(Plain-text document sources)
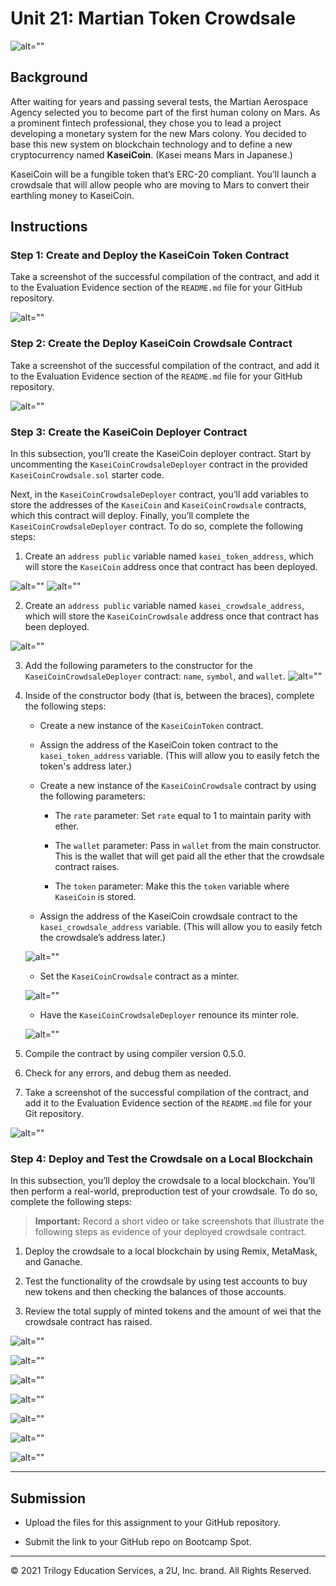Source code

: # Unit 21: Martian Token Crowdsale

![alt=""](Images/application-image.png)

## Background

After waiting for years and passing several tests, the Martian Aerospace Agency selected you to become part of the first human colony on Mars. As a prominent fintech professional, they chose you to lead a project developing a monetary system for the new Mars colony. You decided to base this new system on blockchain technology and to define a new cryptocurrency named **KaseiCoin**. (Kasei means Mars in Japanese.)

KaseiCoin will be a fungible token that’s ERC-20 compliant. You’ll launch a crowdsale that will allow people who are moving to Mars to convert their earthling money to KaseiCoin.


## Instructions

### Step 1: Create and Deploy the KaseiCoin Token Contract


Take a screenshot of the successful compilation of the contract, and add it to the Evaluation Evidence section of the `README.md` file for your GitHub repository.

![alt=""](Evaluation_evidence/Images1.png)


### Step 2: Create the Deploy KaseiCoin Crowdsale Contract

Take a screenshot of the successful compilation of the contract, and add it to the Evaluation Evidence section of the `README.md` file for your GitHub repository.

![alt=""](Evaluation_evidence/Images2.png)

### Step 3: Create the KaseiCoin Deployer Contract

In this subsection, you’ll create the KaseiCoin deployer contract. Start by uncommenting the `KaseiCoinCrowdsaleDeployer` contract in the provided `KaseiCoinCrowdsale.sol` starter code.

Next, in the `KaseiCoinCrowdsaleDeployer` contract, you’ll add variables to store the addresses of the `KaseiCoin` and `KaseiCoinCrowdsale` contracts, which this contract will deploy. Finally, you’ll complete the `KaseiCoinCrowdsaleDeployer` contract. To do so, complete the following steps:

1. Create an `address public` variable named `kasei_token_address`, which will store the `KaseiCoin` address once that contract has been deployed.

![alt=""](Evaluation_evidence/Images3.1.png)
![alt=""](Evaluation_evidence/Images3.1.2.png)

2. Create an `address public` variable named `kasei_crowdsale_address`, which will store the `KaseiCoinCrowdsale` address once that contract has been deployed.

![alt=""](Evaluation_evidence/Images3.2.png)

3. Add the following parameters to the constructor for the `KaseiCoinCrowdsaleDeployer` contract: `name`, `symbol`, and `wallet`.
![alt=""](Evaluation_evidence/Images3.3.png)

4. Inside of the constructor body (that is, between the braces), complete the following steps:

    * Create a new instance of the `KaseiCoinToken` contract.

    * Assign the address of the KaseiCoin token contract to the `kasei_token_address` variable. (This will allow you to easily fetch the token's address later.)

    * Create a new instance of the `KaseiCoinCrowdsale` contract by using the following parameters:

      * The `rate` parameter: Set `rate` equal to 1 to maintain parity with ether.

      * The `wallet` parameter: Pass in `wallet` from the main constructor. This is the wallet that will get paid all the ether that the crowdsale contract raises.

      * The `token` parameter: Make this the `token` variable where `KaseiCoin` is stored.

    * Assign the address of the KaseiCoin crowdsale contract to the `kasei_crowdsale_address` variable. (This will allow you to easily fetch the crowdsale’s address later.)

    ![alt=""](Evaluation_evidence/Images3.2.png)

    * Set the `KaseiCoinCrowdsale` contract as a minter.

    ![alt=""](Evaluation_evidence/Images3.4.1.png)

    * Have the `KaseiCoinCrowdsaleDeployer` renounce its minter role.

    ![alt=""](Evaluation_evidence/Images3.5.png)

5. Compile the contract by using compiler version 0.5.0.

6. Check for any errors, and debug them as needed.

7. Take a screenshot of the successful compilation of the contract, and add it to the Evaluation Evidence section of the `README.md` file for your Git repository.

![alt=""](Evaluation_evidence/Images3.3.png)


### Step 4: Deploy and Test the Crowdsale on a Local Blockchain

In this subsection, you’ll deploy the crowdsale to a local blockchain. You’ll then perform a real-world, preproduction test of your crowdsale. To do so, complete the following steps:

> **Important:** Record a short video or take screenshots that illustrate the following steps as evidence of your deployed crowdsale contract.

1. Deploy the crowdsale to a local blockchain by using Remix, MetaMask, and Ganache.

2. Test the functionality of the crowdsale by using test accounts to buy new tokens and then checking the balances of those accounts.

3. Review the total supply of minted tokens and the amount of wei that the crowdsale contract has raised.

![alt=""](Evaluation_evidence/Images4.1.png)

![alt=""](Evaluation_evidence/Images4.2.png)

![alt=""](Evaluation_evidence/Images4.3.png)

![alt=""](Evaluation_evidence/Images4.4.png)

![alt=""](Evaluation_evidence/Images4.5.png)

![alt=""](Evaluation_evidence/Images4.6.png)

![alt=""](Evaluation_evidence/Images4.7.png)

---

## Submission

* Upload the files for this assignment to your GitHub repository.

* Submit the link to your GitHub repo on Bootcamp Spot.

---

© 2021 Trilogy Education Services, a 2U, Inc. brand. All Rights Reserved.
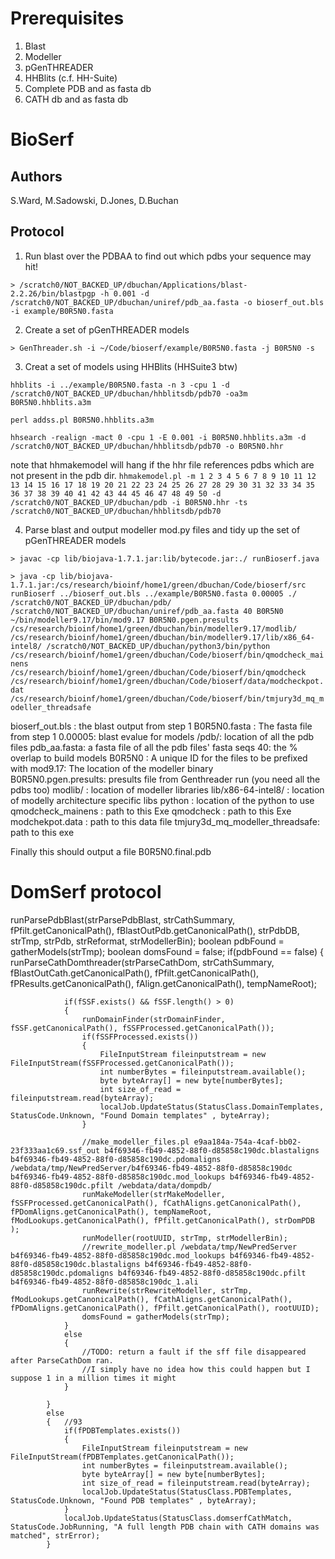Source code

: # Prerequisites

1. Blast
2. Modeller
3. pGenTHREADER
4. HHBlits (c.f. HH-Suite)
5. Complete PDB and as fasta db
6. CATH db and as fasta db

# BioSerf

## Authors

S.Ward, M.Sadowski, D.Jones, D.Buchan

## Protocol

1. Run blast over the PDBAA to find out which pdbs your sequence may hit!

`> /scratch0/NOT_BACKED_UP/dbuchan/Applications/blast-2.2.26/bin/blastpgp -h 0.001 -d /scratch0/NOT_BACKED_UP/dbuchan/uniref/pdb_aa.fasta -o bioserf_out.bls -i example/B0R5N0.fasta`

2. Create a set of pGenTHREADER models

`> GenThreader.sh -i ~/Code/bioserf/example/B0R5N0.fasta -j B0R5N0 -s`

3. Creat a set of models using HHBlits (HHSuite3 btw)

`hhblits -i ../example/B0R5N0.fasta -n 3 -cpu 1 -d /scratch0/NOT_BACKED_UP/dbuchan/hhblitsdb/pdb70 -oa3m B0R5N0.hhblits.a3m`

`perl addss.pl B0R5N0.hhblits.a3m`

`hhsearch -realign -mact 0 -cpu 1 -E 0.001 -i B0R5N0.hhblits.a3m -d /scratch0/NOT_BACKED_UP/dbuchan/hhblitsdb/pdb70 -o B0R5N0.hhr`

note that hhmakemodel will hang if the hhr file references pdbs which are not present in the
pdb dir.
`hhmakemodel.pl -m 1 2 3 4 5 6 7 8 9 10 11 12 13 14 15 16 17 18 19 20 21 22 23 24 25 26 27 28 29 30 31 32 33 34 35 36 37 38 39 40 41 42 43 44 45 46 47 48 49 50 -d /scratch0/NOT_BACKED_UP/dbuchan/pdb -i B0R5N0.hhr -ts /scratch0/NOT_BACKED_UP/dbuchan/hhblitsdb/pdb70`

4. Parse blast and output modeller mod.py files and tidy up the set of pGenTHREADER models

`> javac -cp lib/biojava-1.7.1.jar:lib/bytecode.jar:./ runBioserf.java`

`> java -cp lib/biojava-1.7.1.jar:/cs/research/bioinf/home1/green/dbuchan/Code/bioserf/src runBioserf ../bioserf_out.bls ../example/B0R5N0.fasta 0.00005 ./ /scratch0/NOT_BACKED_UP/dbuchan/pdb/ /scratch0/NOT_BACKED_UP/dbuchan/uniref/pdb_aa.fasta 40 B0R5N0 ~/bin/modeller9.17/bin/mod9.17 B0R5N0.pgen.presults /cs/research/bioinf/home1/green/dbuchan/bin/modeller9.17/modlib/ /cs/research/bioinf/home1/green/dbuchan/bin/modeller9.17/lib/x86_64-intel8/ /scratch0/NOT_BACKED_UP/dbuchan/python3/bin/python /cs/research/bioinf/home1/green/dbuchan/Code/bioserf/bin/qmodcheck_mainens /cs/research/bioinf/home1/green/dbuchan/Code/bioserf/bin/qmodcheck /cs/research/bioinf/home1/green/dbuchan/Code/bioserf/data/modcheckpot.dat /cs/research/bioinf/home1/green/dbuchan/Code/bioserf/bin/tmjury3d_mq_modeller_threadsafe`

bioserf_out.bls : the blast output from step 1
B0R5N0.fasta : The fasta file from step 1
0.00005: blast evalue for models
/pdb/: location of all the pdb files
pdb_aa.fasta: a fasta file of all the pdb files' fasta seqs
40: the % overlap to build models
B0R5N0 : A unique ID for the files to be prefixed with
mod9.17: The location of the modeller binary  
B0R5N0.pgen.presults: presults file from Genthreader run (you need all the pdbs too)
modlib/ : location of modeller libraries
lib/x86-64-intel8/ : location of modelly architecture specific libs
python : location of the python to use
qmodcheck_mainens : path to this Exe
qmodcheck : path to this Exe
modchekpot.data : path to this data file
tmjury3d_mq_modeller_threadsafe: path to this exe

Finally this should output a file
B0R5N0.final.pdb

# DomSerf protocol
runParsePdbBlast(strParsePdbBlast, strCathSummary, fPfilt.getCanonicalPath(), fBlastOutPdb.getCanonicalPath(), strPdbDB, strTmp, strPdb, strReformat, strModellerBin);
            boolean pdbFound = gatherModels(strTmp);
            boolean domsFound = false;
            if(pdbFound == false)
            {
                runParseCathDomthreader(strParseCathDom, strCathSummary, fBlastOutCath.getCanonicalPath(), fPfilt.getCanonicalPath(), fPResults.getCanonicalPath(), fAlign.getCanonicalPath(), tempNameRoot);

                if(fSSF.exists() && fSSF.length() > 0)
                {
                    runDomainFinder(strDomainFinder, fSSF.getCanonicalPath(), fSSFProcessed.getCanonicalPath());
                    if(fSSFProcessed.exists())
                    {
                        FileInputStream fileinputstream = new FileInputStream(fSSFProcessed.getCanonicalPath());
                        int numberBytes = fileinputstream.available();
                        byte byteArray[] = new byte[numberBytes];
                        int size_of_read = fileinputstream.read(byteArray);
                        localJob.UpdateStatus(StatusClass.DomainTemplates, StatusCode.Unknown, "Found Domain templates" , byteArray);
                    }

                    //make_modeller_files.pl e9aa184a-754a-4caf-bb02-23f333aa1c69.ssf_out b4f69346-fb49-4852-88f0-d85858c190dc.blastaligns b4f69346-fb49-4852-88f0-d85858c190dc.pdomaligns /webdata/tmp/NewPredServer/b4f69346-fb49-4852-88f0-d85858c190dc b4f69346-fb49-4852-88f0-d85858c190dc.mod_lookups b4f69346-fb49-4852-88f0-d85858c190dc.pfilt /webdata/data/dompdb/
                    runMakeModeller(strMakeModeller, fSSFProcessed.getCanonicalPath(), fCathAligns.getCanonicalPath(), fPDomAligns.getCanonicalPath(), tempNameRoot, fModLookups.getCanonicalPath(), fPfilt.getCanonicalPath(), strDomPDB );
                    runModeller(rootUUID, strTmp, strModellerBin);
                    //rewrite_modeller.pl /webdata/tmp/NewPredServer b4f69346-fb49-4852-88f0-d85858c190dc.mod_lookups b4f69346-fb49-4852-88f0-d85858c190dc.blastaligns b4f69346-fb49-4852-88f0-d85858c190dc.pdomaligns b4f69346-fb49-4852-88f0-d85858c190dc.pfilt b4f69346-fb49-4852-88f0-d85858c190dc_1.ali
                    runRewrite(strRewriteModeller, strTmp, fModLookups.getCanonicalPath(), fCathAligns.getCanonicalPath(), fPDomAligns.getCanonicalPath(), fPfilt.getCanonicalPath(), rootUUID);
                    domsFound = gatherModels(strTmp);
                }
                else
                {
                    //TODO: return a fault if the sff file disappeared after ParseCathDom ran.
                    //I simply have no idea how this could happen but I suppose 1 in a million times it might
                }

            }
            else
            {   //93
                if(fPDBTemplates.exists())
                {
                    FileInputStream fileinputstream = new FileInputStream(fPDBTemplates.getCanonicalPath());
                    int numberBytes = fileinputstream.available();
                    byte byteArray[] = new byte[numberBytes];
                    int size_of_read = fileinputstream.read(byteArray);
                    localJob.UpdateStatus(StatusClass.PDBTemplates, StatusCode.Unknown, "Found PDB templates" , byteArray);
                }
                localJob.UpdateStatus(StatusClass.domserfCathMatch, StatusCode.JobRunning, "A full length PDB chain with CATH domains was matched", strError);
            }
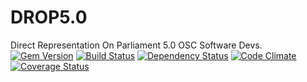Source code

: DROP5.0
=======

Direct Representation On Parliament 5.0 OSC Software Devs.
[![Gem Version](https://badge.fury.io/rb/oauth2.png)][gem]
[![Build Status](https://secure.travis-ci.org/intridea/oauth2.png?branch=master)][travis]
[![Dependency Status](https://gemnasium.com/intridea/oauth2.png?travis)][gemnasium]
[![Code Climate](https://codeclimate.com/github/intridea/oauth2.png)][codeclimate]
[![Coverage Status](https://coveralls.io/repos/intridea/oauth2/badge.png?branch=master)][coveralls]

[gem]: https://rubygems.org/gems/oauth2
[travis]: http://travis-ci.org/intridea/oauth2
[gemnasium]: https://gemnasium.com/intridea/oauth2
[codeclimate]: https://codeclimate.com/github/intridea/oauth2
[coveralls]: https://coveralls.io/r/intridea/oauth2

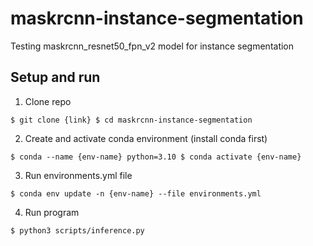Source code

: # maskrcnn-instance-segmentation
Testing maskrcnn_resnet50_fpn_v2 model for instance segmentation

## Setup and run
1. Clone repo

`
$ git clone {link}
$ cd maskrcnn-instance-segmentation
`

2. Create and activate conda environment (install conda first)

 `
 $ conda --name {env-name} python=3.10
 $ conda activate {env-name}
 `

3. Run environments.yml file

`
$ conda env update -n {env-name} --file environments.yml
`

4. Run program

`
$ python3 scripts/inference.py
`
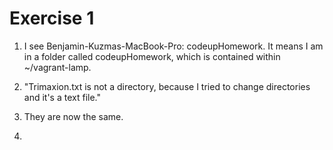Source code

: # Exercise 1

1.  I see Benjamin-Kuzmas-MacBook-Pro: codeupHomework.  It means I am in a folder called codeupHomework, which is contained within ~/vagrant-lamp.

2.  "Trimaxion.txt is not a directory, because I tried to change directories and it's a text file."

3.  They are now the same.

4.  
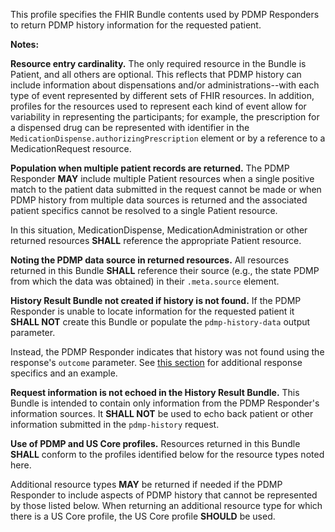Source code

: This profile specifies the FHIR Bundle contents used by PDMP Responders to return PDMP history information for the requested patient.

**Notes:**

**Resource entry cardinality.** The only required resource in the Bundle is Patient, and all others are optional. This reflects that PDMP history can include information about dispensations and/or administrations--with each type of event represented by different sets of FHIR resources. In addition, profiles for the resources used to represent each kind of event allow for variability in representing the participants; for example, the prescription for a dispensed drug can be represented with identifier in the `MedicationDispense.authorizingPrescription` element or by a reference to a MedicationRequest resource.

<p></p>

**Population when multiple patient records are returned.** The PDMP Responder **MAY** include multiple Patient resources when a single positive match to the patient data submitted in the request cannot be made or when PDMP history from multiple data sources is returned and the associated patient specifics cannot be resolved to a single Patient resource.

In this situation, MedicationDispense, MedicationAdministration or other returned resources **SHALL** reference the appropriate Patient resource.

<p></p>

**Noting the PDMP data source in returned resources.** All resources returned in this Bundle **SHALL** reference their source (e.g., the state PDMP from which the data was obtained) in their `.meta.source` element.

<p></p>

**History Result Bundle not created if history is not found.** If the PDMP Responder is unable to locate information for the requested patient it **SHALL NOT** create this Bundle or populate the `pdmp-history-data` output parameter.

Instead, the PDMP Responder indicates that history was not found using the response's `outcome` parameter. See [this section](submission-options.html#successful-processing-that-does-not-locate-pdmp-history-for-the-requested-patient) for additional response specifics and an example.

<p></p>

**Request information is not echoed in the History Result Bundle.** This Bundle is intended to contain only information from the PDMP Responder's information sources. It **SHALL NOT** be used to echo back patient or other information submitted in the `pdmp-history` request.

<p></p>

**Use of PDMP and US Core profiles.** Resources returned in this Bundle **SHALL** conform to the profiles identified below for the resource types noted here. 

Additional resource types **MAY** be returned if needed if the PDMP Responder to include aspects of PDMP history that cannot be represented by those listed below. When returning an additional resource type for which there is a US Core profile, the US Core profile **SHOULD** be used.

What you should do: Please reproduce the lines from the line with "-i ../example/B0R5N0.fasta -n" to the line with "javac -cp lib/biojava-1.7.1.jar:lib/bytecode.jar:./", both ends included, exactly as they appear above.

Answer:
`hhblits -i ../example/B0R5N0.fasta -n 3 -cpu 1 -d /scratch0/NOT_BACKED_UP/dbuchan/hhblitsdb/pdb70 -oa3m B0R5N0.hhblits.a3m`

`perl addss.pl B0R5N0.hhblits.a3m`

`hhsearch -realign -mact 0 -cpu 1 -E 0.001 -i B0R5N0.hhblits.a3m -d /scratch0/NOT_BACKED_UP/dbuchan/hhblitsdb/pdb70 -o B0R5N0.hhr`

note that hhmakemodel will hang if the hhr file references pdbs which are not present in the
pdb dir.
`hhmakemodel.pl -m 1 2 3 4 5 6 7 8 9 10 11 12 13 14 15 16 17 18 19 20 21 22 23 24 25 26 27 28 29 30 31 32 33 34 35 36 37 38 39 40 41 42 43 44 45 46 47 48 49 50 -d /scratch0/NOT_BACKED_UP/dbuchan/pdb -i B0R5N0.hhr -ts /scratch0/NOT_BACKED_UP/dbuchan/hhblitsdb/pdb70`

4. Parse blast and output modeller mod.py files and tidy up the set of pGenTHREADER models

`> javac -cp lib/biojava-1.7.1.jar:lib/bytecode.jar:./ runBioserf.java`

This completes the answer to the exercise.